There was a hint from Andrus in another problem:
Another way to load cayenne.xml is by using FileConfiguration:
http://objectstyle.org/cayenne/api/cayenne/org/objectstyle/cayenne/conf/FileConfiguration.html
------
I think if you would do a little programming in this part of cayenne,
you could solve your problem.
In modeller there should be a separate datadomain for the user-dependend
data, and then you can manipulate the cayenne driver info for this domain.
I expect some minor problems, but it should be a way
Koka <22605..mail.com> schrieb am 09.01.05 11:51:53:
>
> Hi,
>
> Well I read somewhere that I'll find a friendly user-community here.
> Nice to see that it's indeed the case :)
>
> > Is this really a question about JDBC connection - could you confirm
> > that this is what you want?

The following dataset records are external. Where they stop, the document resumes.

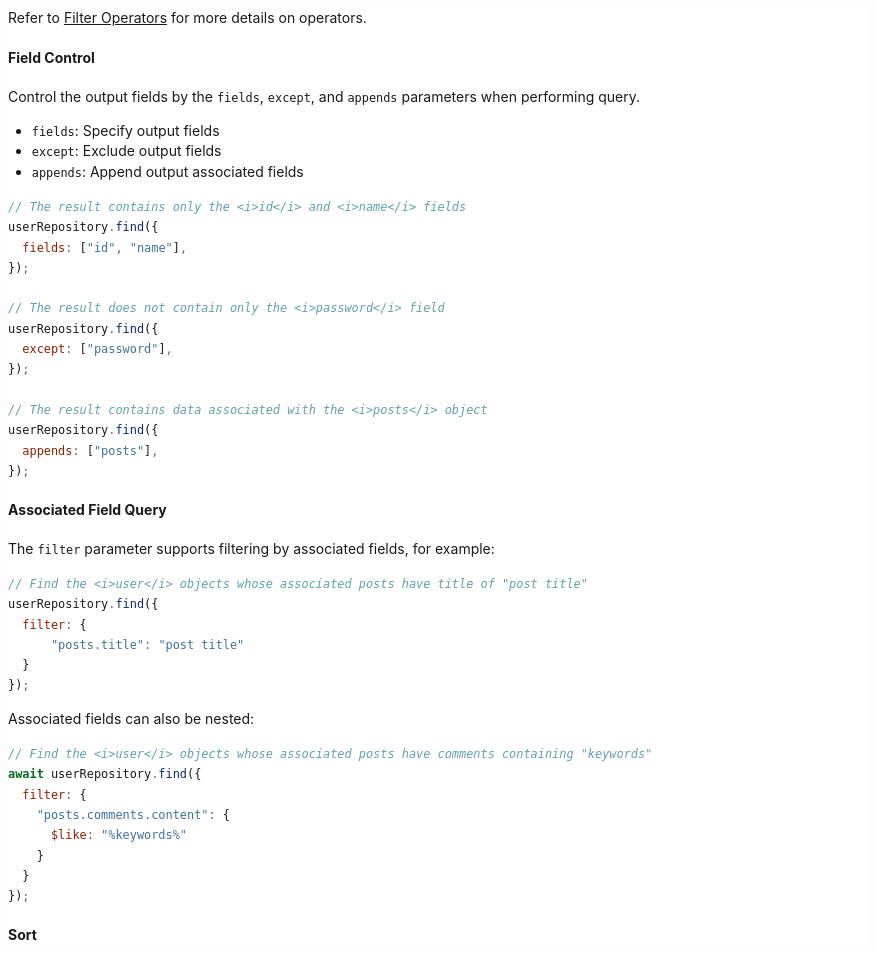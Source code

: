 Refer to [Filter Operators](/api/database/operators) for more details on operators.

#### Field Control

Control the output fields by the `fields`, `except`, and `appends` parameters when performing query.

* `fields`: Specify output fields
* `except`: Exclude output fields
* `appends`: Append output associated fields

```javascript
// The result contains only the <i>id</i> and <i>name</i> fields
userRepository.find({
  fields: ["id", "name"],
});

// The result does not contain only the <i>password</i> field
userRepository.find({
  except: ["password"],
});

// The result contains data associated with the <i>posts</i> object
userRepository.find({
  appends: ["posts"],
});
```

#### Associated Field Query

The `filter` parameter supports filtering by associated fields, for example:

```javascript
// Find the <i>user</i> objects whose associated posts have title of "post title"
userRepository.find({
  filter: {
      "posts.title": "post title"
  }
});
```

Associated fields can also be nested:

```javascript
// Find the <i>user</i> objects whose associated posts have comments containing "keywords"
await userRepository.find({
  filter: {
    "posts.comments.content": {
      $like: "%keywords%"
    }
  }
});
```

#### Sort
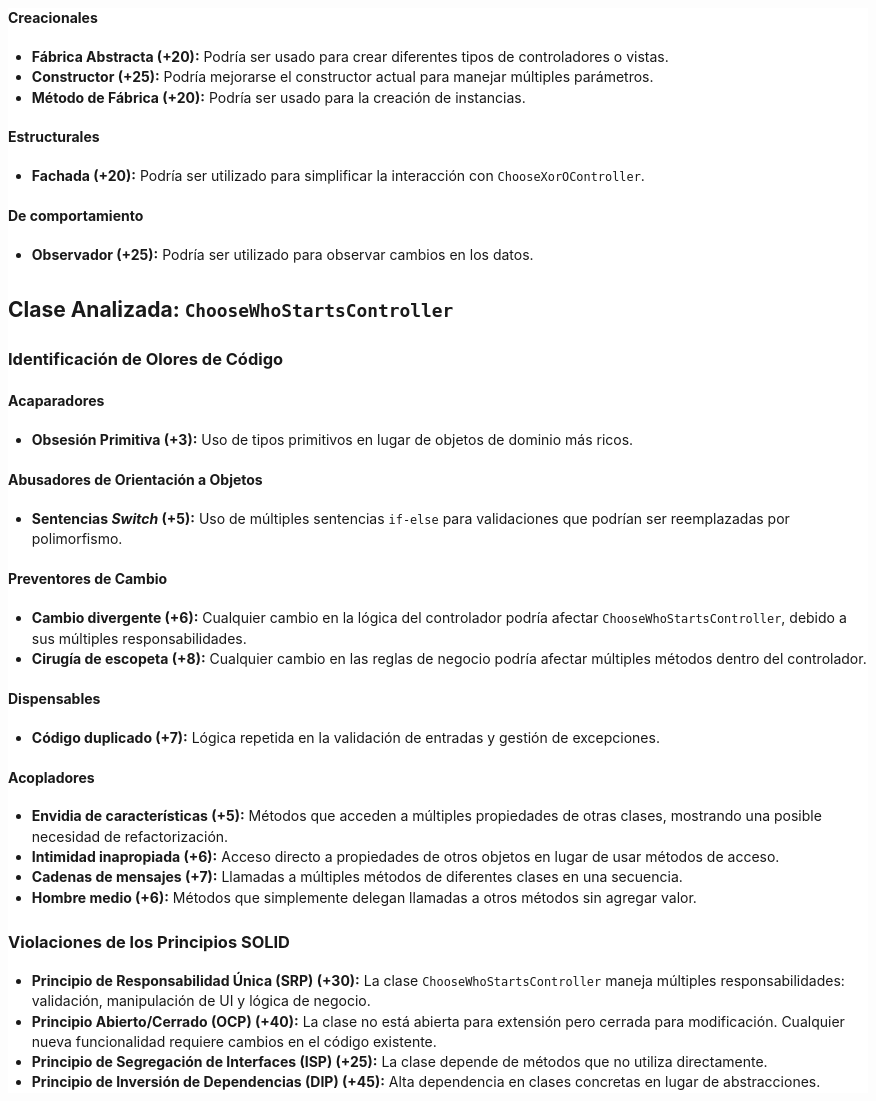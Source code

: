 #### Creacionales

- **Fábrica Abstracta (+20):** Podría ser usado para crear diferentes tipos de controladores o vistas.
- **Constructor (+25):** Podría mejorarse el constructor actual para manejar múltiples parámetros.
- **Método de Fábrica (+20):** Podría ser usado para la creación de instancias.

#### Estructurales

- **Fachada (+20):** Podría ser utilizado para simplificar la interacción con `ChooseXorOController`.

#### De comportamiento

- **Observador (+25):** Podría ser utilizado para observar cambios en los datos.

## Clase Analizada: `ChooseWhoStartsController`

### Identificación de Olores de Código

#### Acaparadores

- **Obsesión Primitiva (+3):** Uso de tipos primitivos en lugar de objetos de dominio más ricos.

#### Abusadores de Orientación a Objetos

- **Sentencias *Switch* (+5):** Uso de múltiples sentencias `if-else` para validaciones que podrían ser reemplazadas por polimorfismo.

#### Preventores de Cambio

- **Cambio divergente (+6):** Cualquier cambio en la lógica del controlador podría afectar `ChooseWhoStartsController`, debido a sus múltiples responsabilidades.
- **Cirugía de escopeta (+8):** Cualquier cambio en las reglas de negocio podría afectar múltiples métodos dentro del controlador.

#### Dispensables

- **Código duplicado (+7):** Lógica repetida en la validación de entradas y gestión de excepciones.

#### Acopladores

- **Envidia de características (+5):** Métodos que acceden a múltiples propiedades de otras clases, mostrando una posible necesidad de refactorización.
- **Intimidad inapropiada (+6):** Acceso directo a propiedades de otros objetos en lugar de usar métodos de acceso.
- **Cadenas de mensajes (+7):** Llamadas a múltiples métodos de diferentes clases en una secuencia.
- **Hombre medio (+6):** Métodos que simplemente delegan llamadas a otros métodos sin agregar valor.

### Violaciones de los Principios SOLID

- **Principio de Responsabilidad Única (SRP) (+30):** La clase `ChooseWhoStartsController` maneja múltiples responsabilidades: validación, manipulación de UI y lógica de negocio.
- **Principio Abierto/Cerrado (OCP) (+40):** La clase no está abierta para extensión pero cerrada para modificación. Cualquier nueva funcionalidad requiere cambios en el código existente.
- **Principio de Segregación de Interfaces (ISP) (+25):** La clase depende de métodos que no utiliza directamente.
- **Principio de Inversión de Dependencias (DIP) (+45):** Alta dependencia en clases concretas en lugar de abstracciones.
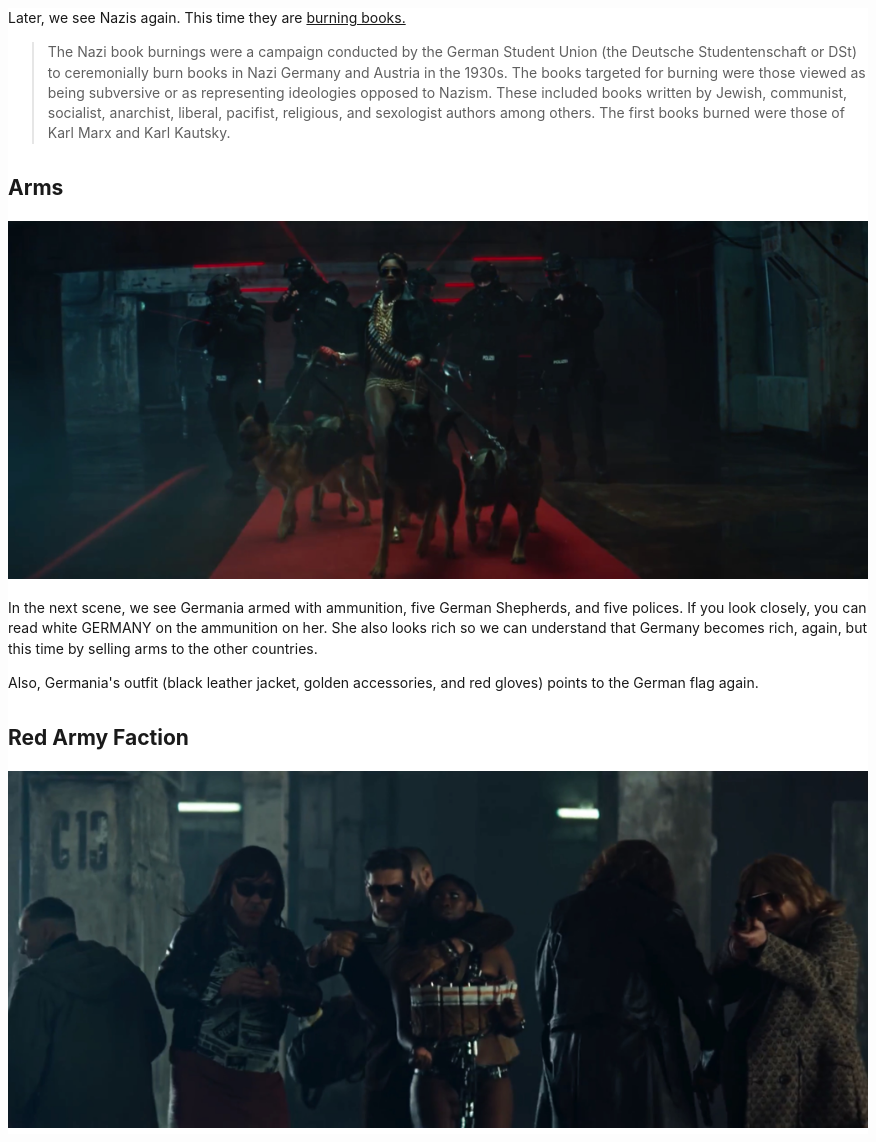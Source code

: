 Later, we see Nazis again. This time they are [burning books.](https://en.wikipedia.org/wiki/Nazi_book_burnings)

> The Nazi book burnings were a campaign conducted by the German Student Union (the Deutsche Studentenschaft or DSt) to ceremonially burn books in Nazi Germany and Austria in the 1930s. The books targeted for burning were those viewed as being subversive or as representing ideologies opposed to Nazism. These included books written by Jewish, communist, socialist, anarchist, liberal, pacifist, religious, and sexologist authors among others. The first books burned were those of Karl Marx and Karl Kautsky.

## Arms

![](/uploads/deutschland/25.png)

In the next scene, we see Germania armed with ammunition, five German Shepherds, and five polices. If you look closely, you can read white GERMANY on the ammunition on her. She also looks rich so we can understand that Germany becomes rich, again, but this time by selling arms to the other countries.

Also, Germania's outfit (black leather jacket, golden accessories, and red gloves) points to the German flag again.

## Red Army Faction

![](/uploads/deutschland/26.png)
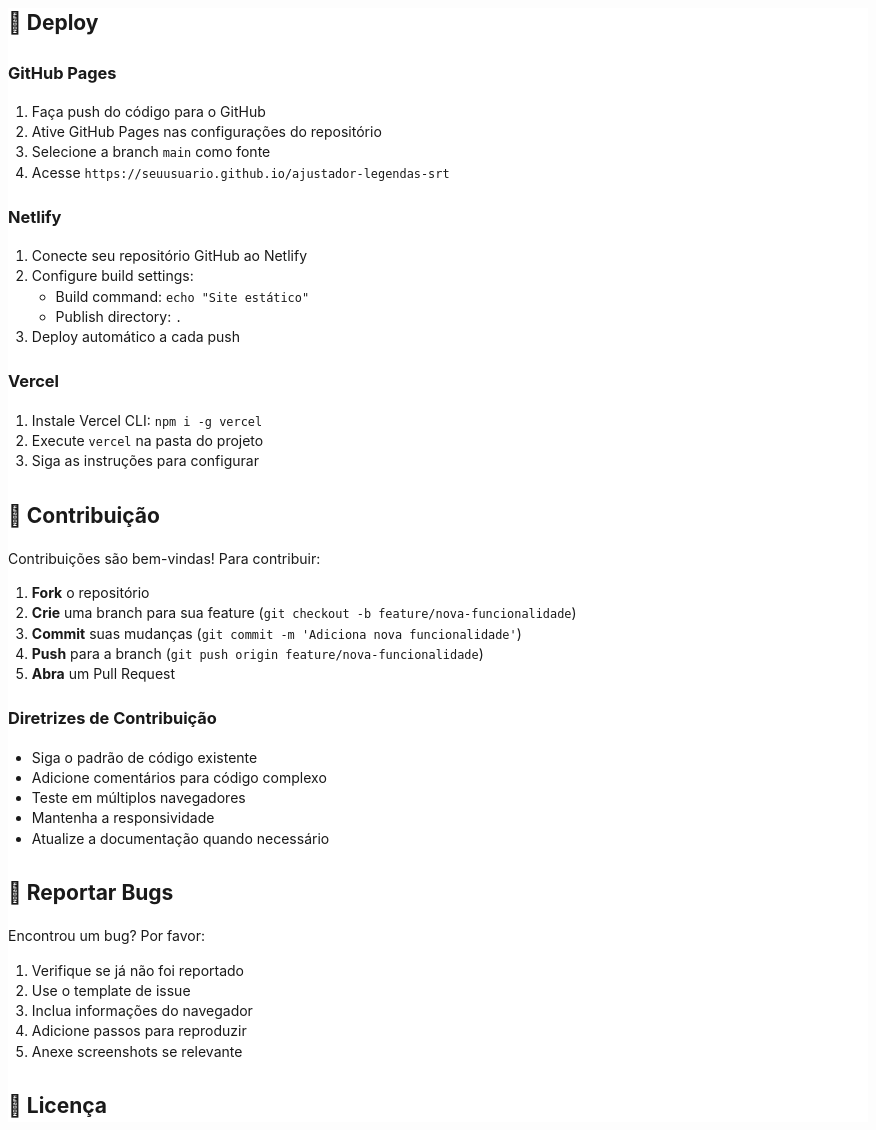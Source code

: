 ## 🚀 Deploy

### GitHub Pages
1. Faça push do código para o GitHub
2. Ative GitHub Pages nas configurações do repositório
3. Selecione a branch `main` como fonte
4. Acesse `https://seuusuario.github.io/ajustador-legendas-srt`

### Netlify
1. Conecte seu repositório GitHub ao Netlify
2. Configure build settings:
   - Build command: `echo "Site estático"`
   - Publish directory: `.`
3. Deploy automático a cada push

### Vercel
1. Instale Vercel CLI: `npm i -g vercel`
2. Execute `vercel` na pasta do projeto
3. Siga as instruções para configurar

## 🤝 Contribuição

Contribuições são bem-vindas! Para contribuir:

1. **Fork** o repositório
2. **Crie** uma branch para sua feature (`git checkout -b feature/nova-funcionalidade`)
3. **Commit** suas mudanças (`git commit -m 'Adiciona nova funcionalidade'`)
4. **Push** para a branch (`git push origin feature/nova-funcionalidade`)
5. **Abra** um Pull Request

### Diretrizes de Contribuição
- Siga o padrão de código existente
- Adicione comentários para código complexo
- Teste em múltiplos navegadores
- Mantenha a responsividade
- Atualize a documentação quando necessário

## 🐛 Reportar Bugs

Encontrou um bug? Por favor:

1. Verifique se já não foi reportado
2. Use o template de issue
3. Inclua informações do navegador
4. Adicione passos para reproduzir
5. Anexe screenshots se relevante

## 📄 Licença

I mean there is a reason why such pattern
> > is not used - web applications are multi-user by definition and having
> > a separate login id for JDBC connection per user rarely (if ever) makes
> > sense.
>
> I already have a large backend (and I'm going to redesign the front
> end using Tapestry/Cayenne or Tapestry/Hibernate - still undecided).
> Now, much of the security/permission/logging issues are handled at
> the backend level, so I need to have
> >a separate login id for JDBC connection per user rarely
> - i.e. only when the user is going to perform some specific tasks.
>
> Imho the only explanation that such 'named' connections are not
> favoured in persistence frameworks is that one can not use connection
> from the pool (thus affecting perfomance).
>
> Thanks for the link - it seems exactly what I need (is there any way
> to search mailing lists here?)
>
> Nicholoz Koka Kiknadze
________________________________________________________________
Verschicken Sie romantische, coole und witzige Bilder per SMS!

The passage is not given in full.